Sezon jesienno-zimowy jest dla kierowców czasem swoistego survivalu. Warunki drogowe są zazwyczaj trudne, dochodzą do tego nieplanowane wydatki związane z eksploatacją pojazdu. Na pewne kwestie kierowca nie ma wpływu, inne może przewidzieć i przygotować się do sezonu, minimalizując nieprzyjemne niespodzianki.
W jaki sposób zapewnić sobie realne oszczędności, ograniczając pobór dwukrotnie droższego od LPG paliwa? Tajemnica kryje się w sposobie działania silnika samochodu: wystarczy sprawić, aby silnik pojazdu jak najszybciej się rozgrzewał przy jednoczesnym minimalnym zużyciu benzyny.
Wskazówka 1
Zanim auto rozpocznie jazdę, wystarczy je pozostawić przez jakiś czas na jałowym biegu, kiedy silnik pracuje ekonomiczniej i zużywa najmniej paliwa. Paliwo jest wtedy wykorzystywane jedynie na pokonanie oporów wewnętrznych silnika. Dodatkową, namacalną korzyścią będzie szybkie ogrzanie wnętrza pojazdu i odparowanie szyb, niezwykle pożądane w mroźny dzień przed planowaną jazdą. Praktycznie zaś takie rozgrzewanie silnika jest zabronione i karane mandatem, ponieważ niekorzystnie wpływa na jakość powietrza nadmiernie przeciążonego spalinami.
Wskazówka 2
Kolejnym działaniem, które pozwoli na ograniczenie zużycia benzyny i szybsze przełączenie auta na LPG, jest obniżenie progu temperatury, przy którym jednostka napędowa zmienia zasilanie na gazowe. Taką opcję uzyskamy po uprzedniej wizycie w serwisie. Należy pamiętać jednak, że obniżenie go poniżej 30-40ºC nie jest ani zalecane, ani bezpieczne dla żywotności silnika.
Wskazówka 3
Można ustawić pokrętło nagrzewnicy na zero i zamknąć dopływ powietrza z zewnątrz do wnętrza pojazdu (włączając obieg wewnętrzny). Dzięki temu zostanie ograniczone wychładzanie cieczy przepływającej przez nagrzewnicę, a tym samym skróci się czas jej ogrzania do temperatury przejścia silnika na zasilanie LPG. Zużycie benzyny będzie zatem mniejsze, ale z całą pewnością nadal niesatysfakcjonujące.
Co jeszcze można zrobić?
Ograniczenie zużycia benzyny do niezbędnego minimum oraz widoczne skrócenie czasu przełączenia silnika na LPG można osiągnąć przy zastosowaniu podgrzewacza reduktora-parownika.
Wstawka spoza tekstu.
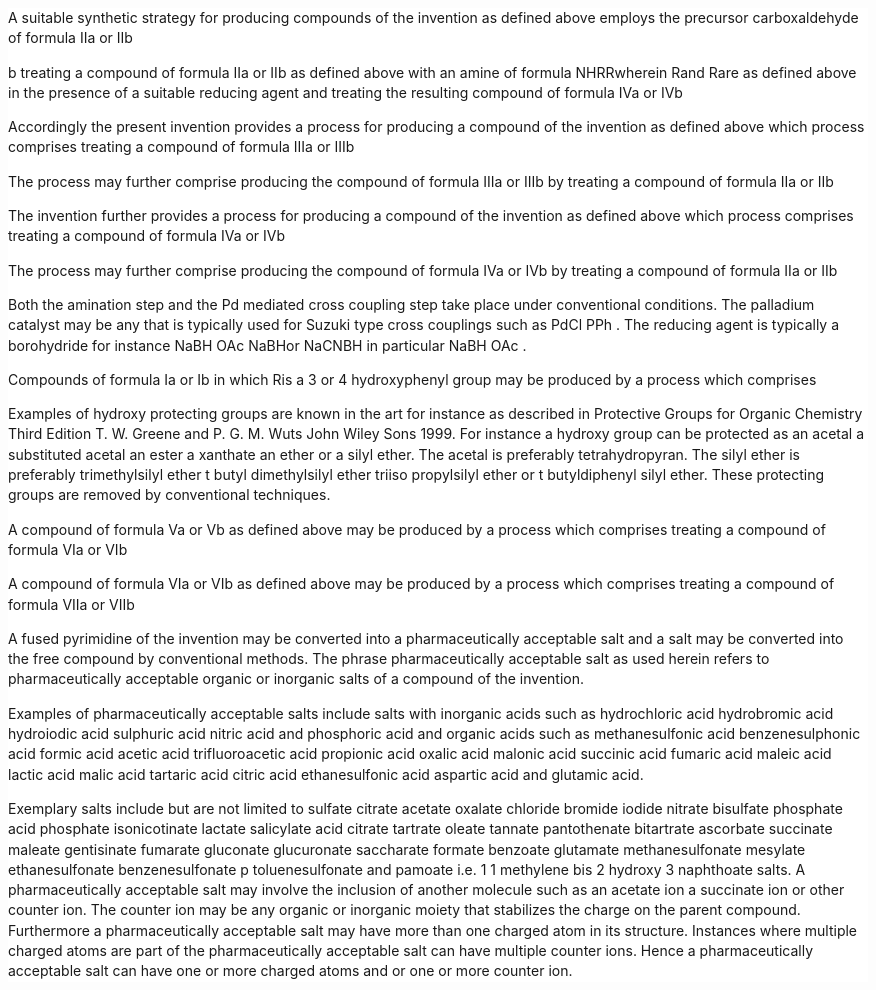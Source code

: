 A suitable synthetic strategy for producing compounds of the invention as defined above employs the precursor carboxaldehyde of formula IIa or IIb 

 b treating a compound of formula IIa or IIb as defined above with an amine of formula NHRRwherein Rand Rare as defined above in the presence of a suitable reducing agent and treating the resulting compound of formula IVa or IVb 

Accordingly the present invention provides a process for producing a compound of the invention as defined above which process comprises treating a compound of formula IIIa or IIIb 

The process may further comprise producing the compound of formula IIIa or IIIb by treating a compound of formula IIa or IIb 

The invention further provides a process for producing a compound of the invention as defined above which process comprises treating a compound of formula IVa or IVb 

The process may further comprise producing the compound of formula IVa or IVb by treating a compound of formula IIa or IIb 

Both the amination step and the Pd mediated cross coupling step take place under conventional conditions. The palladium catalyst may be any that is typically used for Suzuki type cross couplings such as PdCl PPh . The reducing agent is typically a borohydride for instance NaBH OAc NaBHor NaCNBH in particular NaBH OAc .

Compounds of formula Ia or Ib in which Ris a 3 or 4 hydroxyphenyl group may be produced by a process which comprises 

Examples of hydroxy protecting groups are known in the art for instance as described in Protective Groups for Organic Chemistry Third Edition T. W. Greene and P. G. M. Wuts John Wiley Sons 1999. For instance a hydroxy group can be protected as an acetal a substituted acetal an ester a xanthate an ether or a silyl ether. The acetal is preferably tetrahydropyran. The silyl ether is preferably trimethylsilyl ether t butyl dimethylsilyl ether triiso propylsilyl ether or t butyldiphenyl silyl ether. These protecting groups are removed by conventional techniques.

A compound of formula Va or Vb as defined above may be produced by a process which comprises treating a compound of formula VIa or VIb 

A compound of formula VIa or VIb as defined above may be produced by a process which comprises treating a compound of formula VIIa or VIIb 

A fused pyrimidine of the invention may be converted into a pharmaceutically acceptable salt and a salt may be converted into the free compound by conventional methods. The phrase pharmaceutically acceptable salt as used herein refers to pharmaceutically acceptable organic or inorganic salts of a compound of the invention.

Examples of pharmaceutically acceptable salts include salts with inorganic acids such as hydrochloric acid hydrobromic acid hydroiodic acid sulphuric acid nitric acid and phosphoric acid and organic acids such as methanesulfonic acid benzenesulphonic acid formic acid acetic acid trifluoroacetic acid propionic acid oxalic acid malonic acid succinic acid fumaric acid maleic acid lactic acid malic acid tartaric acid citric acid ethanesulfonic acid aspartic acid and glutamic acid.

Exemplary salts include but are not limited to sulfate citrate acetate oxalate chloride bromide iodide nitrate bisulfate phosphate acid phosphate isonicotinate lactate salicylate acid citrate tartrate oleate tannate pantothenate bitartrate ascorbate succinate maleate gentisinate fumarate gluconate glucuronate saccharate formate benzoate glutamate methanesulfonate mesylate ethanesulfonate benzenesulfonate p toluenesulfonate and pamoate i.e. 1 1 methylene bis 2 hydroxy 3 naphthoate salts. A pharmaceutically acceptable salt may involve the inclusion of another molecule such as an acetate ion a succinate ion or other counter ion. The counter ion may be any organic or inorganic moiety that stabilizes the charge on the parent compound. Furthermore a pharmaceutically acceptable salt may have more than one charged atom in its structure. Instances where multiple charged atoms are part of the pharmaceutically acceptable salt can have multiple counter ions. Hence a pharmaceutically acceptable salt can have one or more charged atoms and or one or more counter ion.
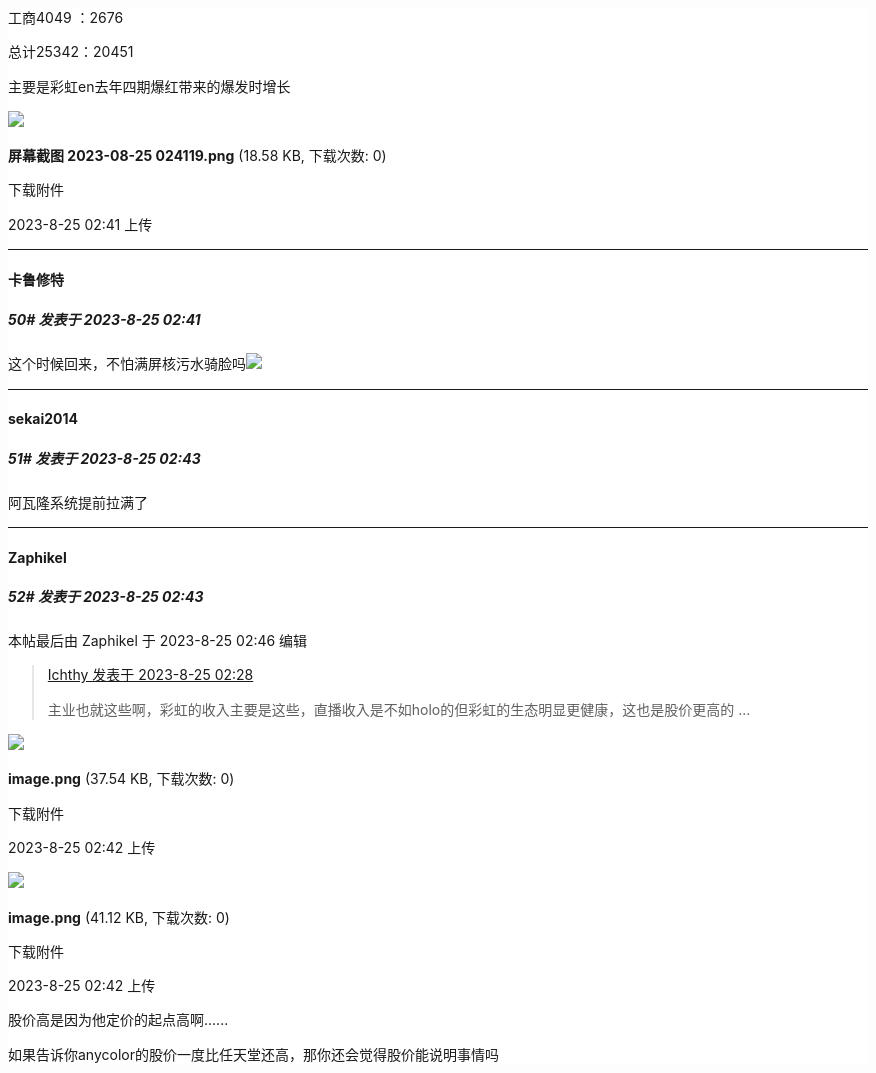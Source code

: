 工商4049 ：2676

总计25342：20451

主要是彩虹en去年四期爆红带来的爆发时增长

<img src="https://img.saraba1st.com/forum/202308/25/024132otg3stn0w3mnnmwx.png" referrerpolicy="no-referrer">

<strong>屏幕截图 2023-08-25 024119.png</strong> (18.58 KB, 下载次数: 0)

下载附件

2023-8-25 02:41 上传

*****

####  卡鲁修特  
##### 50#       发表于 2023-8-25 02:41

这个时候回来，不怕满屏核污水骑脸吗<img src="https://static.saraba1st.com/image/smiley/face2017/049.png" referrerpolicy="no-referrer">

*****

####  sekai2014  
##### 51#       发表于 2023-8-25 02:43

阿瓦隆系统提前拉满了

*****

####  Zaphikel  
##### 52#       发表于 2023-8-25 02:43

 本帖最后由 Zaphikel 于 2023-8-25 02:46 编辑 
<blockquote><a href="httphttps://bbs.saraba1st.com/2b/forum.php?mod=redirect&amp;goto=findpost&amp;pid=62155715&amp;ptid=2149811" target="_blank">Ichthy 发表于 2023-8-25 02:28</a>

主业也就这些啊，彩虹的收入主要是这些，直播收入是不如holo的但彩虹的生态明显更健康，这也是股价更高的 ...</blockquote>

<img src="https://img.saraba1st.com/forum/202308/25/024221v663if9im8232mlf.png" referrerpolicy="no-referrer">

<strong>image.png</strong> (37.54 KB, 下载次数: 0)

下载附件

2023-8-25 02:42 上传

<img src="https://img.saraba1st.com/forum/202308/25/024245wjwmkjifpf6esyw6.png" referrerpolicy="no-referrer">

<strong>image.png</strong> (41.12 KB, 下载次数: 0)

下载附件

2023-8-25 02:42 上传

股价高是因为他定价的起点高啊......

如果告诉你anycolor的股价一度比任天堂还高，那你还会觉得股价能说明事情吗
Najlepiej wybrać produkt sprawdzony i przetestowany w każdych, szczególnie zimowych warunkach, jakim jest STAG R01 CS polecany przez firmę AC S.A.
Podgrzewacz ten jest urządzeniem zasilanym energią elektryczną, w którym wykorzystano trzy świece żarowe stosowane w silnikach o zapłonie samoczynnym. Są one wkręcone w wykonany ze stopów aluminium korpus, dopasowany wymiarami i kształtem do reduktorów rodziny STAG R01 produkowanych przez AC S.A.
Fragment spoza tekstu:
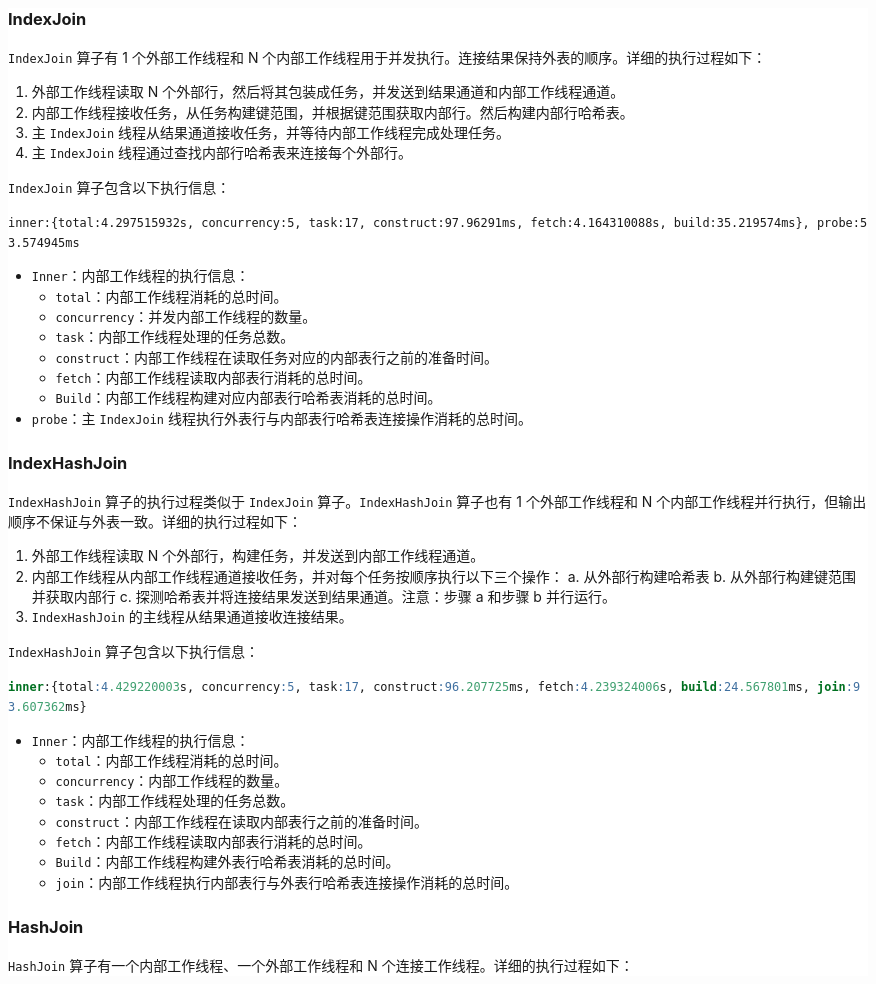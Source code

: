 ### IndexJoin

`IndexJoin` 算子有 1 个外部工作线程和 N 个内部工作线程用于并发执行。连接结果保持外表的顺序。详细的执行过程如下：

1. 外部工作线程读取 N 个外部行，然后将其包装成任务，并发送到结果通道和内部工作线程通道。
2. 内部工作线程接收任务，从任务构建键范围，并根据键范围获取内部行。然后构建内部行哈希表。
3. 主 `IndexJoin` 线程从结果通道接收任务，并等待内部工作线程完成处理任务。
4. 主 `IndexJoin` 线程通过查找内部行哈希表来连接每个外部行。

`IndexJoin` 算子包含以下执行信息：

```
inner:{total:4.297515932s, concurrency:5, task:17, construct:97.96291ms, fetch:4.164310088s, build:35.219574ms}, probe:53.574945ms
```

- `Inner`：内部工作线程的执行信息：
    - `total`：内部工作线程消耗的总时间。
    - `concurrency`：并发内部工作线程的数量。
    - `task`：内部工作线程处理的任务总数。
    - `construct`：内部工作线程在读取任务对应的内部表行之前的准备时间。
    - `fetch`：内部工作线程读取内部表行消耗的总时间。
    - `Build`：内部工作线程构建对应内部表行哈希表消耗的总时间。
- `probe`：主 `IndexJoin` 线程执行外表行与内部表行哈希表连接操作消耗的总时间。

### IndexHashJoin

`IndexHashJoin` 算子的执行过程类似于 `IndexJoin` 算子。`IndexHashJoin` 算子也有 1 个外部工作线程和 N 个内部工作线程并行执行，但输出顺序不保证与外表一致。详细的执行过程如下：

1. 外部工作线程读取 N 个外部行，构建任务，并发送到内部工作线程通道。
2. 内部工作线程从内部工作线程通道接收任务，并对每个任务按顺序执行以下三个操作：
   a. 从外部行构建哈希表
   b. 从外部行构建键范围并获取内部行
   c. 探测哈希表并将连接结果发送到结果通道。注意：步骤 a 和步骤 b 并行运行。
3. `IndexHashJoin` 的主线程从结果通道接收连接结果。

`IndexHashJoin` 算子包含以下执行信息：

```sql
inner:{total:4.429220003s, concurrency:5, task:17, construct:96.207725ms, fetch:4.239324006s, build:24.567801ms, join:93.607362ms}
```

- `Inner`：内部工作线程的执行信息：
    - `total`：内部工作线程消耗的总时间。
    - `concurrency`：内部工作线程的数量。
    - `task`：内部工作线程处理的任务总数。
    - `construct`：内部工作线程在读取内部表行之前的准备时间。
    - `fetch`：内部工作线程读取内部表行消耗的总时间。
    - `Build`：内部工作线程构建外表行哈希表消耗的总时间。
    - `join`：内部工作线程执行内部表行与外表行哈希表连接操作消耗的总时间。

### HashJoin

`HashJoin` 算子有一个内部工作线程、一个外部工作线程和 N 个连接工作线程。详细的执行过程如下：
Elektroniczne urządzenie sterujące pracą podgrzewacza monitoruje temperaturę reduktora. Dzięki temu, oprócz skrócenia czasu do przejścia na zasilanie gazowe, zapobiega także wychłodzeniu reduktora w czasie jazdy samochodu, np. po autostradzie z dużą prędkością.
Warto dodać, że sterownik podgrzewacza STAG R01 CS nie obciąża nadmiernie instalacji elektrycznej pojazdu, choć w dogodnych warunkach (w czasie jazdy) pozwala na maksymalne wykorzystanie jej możliwości, zwiększając prąd zasilający nawet do wartości 60 A.
W tym momencie można przestać obawiać się zimy, a powinno się zacząć dmuchać na zimne. Jeśli znamy zasady oraz możliwości ograniczenia nadmiernego spalania paliwa przez samochód, zadbanie o ten aspekt użytkowania pojazdu nie powinno nastręczyć trudności.